Our next speaker is HDBuzz’s own Dr. Sarah Hernandez! Her talk is about hope in research, from the clinic, to experiments, to ideas. She’s first sharing her own family’s HD story and how far we’ve come from before the discovery of the HD gene to today.

Sarah’s family background and discovering the story of Nancy Wexler’s Gene Hunters led her to pursue a PhD and to study HD. She now heads up “all things science-y” at the Hereditary Disease Foundation, an HD research-focused nonprofit started by Nancy Wexler.

She revisits the rapid-fire good news from the summer of 2024, which HDBuzz covered following press releases from Wave, uniQure, PTC Therapeutics, and Skyhawk. Sarah encourages a bird’s-eye view of this positive news, which together is starting to show that HTT-lowering could become a successful treatment approach. She reminds us that there are even more HTT lowering strategies in the works, from companies like Latus Bio, Incisive Genetics, Atalanta Therapeutics, and Alnylum Pharmaceuticals.

She also mentions approaches to stopping the expansion of CAG repeats, from companies like Rgenta and LoQus23, or stem cell replacement therapies, in development by Neuexcell, Sana Biotechnology, and universities like UC Irvine and UC San Diego. Sarah also finds hope in basic research, like new tools to zoom in on single brain cells, and efforts to improve delivery of drugs to the brain through the nose, or using ultrasound!

Sarah shouts out the many HD organizations dedicated to care, support, research, and education in the US, like HDF, HDSA, HDBuzz, HDYO, HSG, HD-Reach, Help4HD, and more.
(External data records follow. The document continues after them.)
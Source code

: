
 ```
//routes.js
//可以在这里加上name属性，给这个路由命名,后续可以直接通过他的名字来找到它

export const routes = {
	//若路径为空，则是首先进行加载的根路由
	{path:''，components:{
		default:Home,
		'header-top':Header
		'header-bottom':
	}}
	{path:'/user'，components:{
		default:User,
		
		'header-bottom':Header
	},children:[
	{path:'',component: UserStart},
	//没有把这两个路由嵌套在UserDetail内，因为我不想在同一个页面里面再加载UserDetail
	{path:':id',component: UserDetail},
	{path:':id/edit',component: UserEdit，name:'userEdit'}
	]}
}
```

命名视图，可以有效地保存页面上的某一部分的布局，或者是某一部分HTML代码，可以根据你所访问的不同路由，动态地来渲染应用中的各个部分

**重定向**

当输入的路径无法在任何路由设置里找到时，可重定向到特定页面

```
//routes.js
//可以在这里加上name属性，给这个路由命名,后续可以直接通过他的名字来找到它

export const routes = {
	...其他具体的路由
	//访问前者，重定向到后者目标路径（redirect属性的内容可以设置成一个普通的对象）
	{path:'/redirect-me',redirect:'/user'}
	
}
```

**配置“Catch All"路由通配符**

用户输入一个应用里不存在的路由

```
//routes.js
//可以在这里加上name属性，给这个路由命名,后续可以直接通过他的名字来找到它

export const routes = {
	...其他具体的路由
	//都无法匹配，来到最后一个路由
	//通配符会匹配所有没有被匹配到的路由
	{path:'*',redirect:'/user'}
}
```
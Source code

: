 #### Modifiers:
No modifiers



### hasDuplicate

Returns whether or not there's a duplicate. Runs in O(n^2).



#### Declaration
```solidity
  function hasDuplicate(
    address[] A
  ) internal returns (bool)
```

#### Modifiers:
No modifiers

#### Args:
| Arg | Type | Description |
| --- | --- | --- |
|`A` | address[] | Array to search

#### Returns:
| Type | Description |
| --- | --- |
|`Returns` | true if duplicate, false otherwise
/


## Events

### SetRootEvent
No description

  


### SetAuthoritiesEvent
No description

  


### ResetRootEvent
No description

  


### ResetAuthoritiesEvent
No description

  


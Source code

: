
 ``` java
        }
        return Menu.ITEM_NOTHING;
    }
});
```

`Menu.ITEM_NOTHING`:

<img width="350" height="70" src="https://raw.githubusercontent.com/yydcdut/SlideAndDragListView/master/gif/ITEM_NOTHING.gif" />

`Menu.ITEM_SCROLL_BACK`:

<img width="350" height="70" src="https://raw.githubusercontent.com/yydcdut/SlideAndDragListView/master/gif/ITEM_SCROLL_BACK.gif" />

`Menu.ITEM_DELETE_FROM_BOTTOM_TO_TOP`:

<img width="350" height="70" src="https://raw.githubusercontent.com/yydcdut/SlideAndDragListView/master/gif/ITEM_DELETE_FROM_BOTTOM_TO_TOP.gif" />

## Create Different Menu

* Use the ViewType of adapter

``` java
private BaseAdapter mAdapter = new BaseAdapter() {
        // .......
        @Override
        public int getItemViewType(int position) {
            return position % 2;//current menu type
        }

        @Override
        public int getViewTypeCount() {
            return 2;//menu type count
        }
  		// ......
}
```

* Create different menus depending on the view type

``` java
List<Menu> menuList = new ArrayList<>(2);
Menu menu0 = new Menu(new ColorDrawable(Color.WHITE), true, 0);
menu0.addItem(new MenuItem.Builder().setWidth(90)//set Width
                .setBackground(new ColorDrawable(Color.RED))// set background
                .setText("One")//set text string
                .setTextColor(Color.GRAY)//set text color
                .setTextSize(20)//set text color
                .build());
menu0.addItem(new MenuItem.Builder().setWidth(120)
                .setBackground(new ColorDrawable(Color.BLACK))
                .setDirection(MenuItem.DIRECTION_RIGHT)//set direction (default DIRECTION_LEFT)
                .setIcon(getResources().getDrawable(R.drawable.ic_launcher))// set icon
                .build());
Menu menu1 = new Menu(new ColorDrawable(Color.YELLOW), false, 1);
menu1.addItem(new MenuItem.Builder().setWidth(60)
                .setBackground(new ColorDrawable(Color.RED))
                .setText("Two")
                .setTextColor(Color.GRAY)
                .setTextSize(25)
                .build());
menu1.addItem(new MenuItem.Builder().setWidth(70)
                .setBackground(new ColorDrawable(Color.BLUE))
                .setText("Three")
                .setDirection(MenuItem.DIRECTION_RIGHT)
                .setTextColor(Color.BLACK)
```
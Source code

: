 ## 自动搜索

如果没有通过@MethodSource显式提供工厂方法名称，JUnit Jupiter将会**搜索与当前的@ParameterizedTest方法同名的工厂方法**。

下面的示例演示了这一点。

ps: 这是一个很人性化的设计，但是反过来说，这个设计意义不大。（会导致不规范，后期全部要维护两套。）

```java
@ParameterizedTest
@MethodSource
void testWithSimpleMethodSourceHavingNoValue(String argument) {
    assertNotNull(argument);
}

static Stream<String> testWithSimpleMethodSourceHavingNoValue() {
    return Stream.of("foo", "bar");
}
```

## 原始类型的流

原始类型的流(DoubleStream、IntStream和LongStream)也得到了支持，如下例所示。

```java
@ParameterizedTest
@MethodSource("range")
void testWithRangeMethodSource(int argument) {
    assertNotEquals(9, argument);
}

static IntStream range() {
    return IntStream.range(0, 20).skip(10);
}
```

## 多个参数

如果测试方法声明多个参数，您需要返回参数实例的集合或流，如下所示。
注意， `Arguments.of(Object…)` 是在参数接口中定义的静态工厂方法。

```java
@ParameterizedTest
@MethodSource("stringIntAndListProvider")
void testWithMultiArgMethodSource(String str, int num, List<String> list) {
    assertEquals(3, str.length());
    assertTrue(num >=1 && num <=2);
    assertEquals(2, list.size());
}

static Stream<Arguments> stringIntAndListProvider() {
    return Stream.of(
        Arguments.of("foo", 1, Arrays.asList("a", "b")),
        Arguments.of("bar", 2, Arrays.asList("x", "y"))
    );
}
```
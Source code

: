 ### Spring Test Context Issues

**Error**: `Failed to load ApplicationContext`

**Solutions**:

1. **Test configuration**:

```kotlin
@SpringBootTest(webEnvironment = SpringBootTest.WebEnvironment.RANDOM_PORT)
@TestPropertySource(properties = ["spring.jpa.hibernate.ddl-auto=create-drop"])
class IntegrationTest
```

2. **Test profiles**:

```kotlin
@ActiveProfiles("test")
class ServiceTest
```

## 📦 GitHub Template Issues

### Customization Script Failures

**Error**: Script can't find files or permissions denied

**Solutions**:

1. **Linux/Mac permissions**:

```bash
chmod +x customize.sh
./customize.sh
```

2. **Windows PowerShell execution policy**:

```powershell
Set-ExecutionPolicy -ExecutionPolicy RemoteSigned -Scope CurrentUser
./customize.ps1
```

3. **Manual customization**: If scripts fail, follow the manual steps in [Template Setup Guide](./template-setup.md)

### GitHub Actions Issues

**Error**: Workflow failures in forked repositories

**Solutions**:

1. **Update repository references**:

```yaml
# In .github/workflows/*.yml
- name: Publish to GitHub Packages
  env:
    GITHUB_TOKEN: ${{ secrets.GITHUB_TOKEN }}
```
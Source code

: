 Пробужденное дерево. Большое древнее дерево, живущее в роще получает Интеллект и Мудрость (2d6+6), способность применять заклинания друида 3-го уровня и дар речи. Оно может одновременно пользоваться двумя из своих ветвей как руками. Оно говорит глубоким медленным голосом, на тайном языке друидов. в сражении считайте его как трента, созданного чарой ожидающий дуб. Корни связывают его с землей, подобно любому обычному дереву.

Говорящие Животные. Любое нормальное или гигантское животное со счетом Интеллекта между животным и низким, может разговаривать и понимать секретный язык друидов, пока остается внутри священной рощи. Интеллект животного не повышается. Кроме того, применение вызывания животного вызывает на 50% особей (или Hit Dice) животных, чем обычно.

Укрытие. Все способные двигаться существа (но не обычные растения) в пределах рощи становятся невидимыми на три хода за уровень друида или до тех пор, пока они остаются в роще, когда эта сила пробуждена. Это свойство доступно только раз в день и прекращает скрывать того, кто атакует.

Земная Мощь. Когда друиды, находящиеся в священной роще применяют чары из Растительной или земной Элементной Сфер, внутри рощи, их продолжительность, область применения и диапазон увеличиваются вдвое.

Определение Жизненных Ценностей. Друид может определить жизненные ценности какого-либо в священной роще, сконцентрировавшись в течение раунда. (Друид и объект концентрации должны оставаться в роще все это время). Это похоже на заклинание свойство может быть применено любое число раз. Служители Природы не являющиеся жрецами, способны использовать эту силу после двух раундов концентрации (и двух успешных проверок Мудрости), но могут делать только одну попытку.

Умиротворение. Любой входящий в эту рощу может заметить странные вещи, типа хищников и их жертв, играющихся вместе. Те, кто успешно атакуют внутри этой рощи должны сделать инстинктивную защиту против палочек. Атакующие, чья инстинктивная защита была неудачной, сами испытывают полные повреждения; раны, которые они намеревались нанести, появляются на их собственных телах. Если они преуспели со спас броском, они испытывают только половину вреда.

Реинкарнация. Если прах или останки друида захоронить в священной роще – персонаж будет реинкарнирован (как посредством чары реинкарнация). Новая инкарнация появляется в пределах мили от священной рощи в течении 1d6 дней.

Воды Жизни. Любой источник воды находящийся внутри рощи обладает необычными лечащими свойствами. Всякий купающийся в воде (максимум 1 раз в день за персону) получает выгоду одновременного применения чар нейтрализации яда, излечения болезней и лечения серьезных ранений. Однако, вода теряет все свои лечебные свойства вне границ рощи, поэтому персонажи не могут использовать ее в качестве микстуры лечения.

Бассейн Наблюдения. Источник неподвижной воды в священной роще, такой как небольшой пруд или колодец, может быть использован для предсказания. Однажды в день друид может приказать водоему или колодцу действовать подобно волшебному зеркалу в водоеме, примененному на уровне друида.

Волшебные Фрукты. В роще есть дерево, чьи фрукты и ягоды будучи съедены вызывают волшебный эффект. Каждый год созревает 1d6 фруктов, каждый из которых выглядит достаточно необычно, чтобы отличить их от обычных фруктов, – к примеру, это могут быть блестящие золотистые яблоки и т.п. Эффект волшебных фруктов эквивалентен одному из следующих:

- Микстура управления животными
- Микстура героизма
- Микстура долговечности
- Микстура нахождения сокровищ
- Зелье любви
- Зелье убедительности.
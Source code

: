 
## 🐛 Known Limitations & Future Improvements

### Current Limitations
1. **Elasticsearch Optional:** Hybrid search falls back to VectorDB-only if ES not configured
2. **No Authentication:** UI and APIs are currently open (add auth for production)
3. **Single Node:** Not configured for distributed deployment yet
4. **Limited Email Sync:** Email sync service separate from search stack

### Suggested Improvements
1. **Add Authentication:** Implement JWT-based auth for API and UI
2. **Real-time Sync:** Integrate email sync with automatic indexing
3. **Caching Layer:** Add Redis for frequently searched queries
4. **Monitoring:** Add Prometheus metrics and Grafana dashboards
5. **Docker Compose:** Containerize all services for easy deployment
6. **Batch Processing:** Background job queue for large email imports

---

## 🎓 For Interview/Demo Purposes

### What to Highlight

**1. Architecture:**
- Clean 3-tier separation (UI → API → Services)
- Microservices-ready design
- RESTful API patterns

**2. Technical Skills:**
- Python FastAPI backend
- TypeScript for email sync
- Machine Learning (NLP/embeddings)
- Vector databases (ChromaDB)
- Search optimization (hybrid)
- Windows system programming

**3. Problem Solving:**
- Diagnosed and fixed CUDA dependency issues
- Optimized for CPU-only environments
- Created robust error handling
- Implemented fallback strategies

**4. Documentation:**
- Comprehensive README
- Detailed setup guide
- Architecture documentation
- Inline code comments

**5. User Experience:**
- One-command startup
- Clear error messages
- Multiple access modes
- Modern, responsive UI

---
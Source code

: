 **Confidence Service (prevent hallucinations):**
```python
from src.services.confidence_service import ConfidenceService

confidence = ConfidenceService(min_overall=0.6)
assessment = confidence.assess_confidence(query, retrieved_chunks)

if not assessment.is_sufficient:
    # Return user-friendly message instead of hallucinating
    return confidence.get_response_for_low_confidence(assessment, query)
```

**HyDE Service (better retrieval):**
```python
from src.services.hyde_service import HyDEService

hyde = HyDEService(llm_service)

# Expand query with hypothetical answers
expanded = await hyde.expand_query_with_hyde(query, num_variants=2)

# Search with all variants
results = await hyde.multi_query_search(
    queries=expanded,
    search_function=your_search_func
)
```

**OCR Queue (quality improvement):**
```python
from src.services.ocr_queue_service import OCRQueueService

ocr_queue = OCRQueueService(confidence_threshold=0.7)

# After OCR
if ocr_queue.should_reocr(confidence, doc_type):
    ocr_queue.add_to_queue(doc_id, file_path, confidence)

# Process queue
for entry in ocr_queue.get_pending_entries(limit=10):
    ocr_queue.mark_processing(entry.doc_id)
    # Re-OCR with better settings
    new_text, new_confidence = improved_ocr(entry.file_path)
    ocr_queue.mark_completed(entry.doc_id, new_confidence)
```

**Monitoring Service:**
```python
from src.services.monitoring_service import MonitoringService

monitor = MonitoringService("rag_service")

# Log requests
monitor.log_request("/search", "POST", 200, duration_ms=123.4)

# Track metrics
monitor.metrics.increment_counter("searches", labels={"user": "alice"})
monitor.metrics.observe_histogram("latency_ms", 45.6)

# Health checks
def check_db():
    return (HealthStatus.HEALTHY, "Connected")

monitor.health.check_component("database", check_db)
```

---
She also reminds us that there is ongoing research into improving quality of life for people with HD, through studies on sleep, lifestyle choices, and equity in research and care. A hopeful talk indeed!

Igniting hope for HD

The next session is a panel discussion on hope, from HD community members on their personal stories about what inspires them to keep pushing for treatments and cures for HD.

Erin Patterson, author of Huntington’s Disease Heroes, shared her personal history with the disease, being gene positive as a caregiver for her father. She finds hope in the grace with which her father faces HD. She says even if there isn’t a treatment in time for her, she knows that she’ll be ok because of the way her dad approaches life.

Charles Sabine, OBE, founder of the HiddenNoMore Foundation, relays the hope that he helped foster when he orchestrated a meeting between Pope Francis and HD families. He made a movie about this encounter, called Dancing at the Vatican. Charles recently shared his story in a TED talk.

Dr. Karen Anderson shared that she gets hope from the HD families that come to community events like HSG. This wasn’t the case when she first got into the HD field! She’s worked with HSG on MyHDStory, which is an online research platform to connect people affected by HD, to better understand the needs of those living with HD, and break down barriers for clinical trial participation.

That’s all from us for HSG 2024! HDBuzz had a great time sending live updates to the community and we hope you enjoyed the coverage!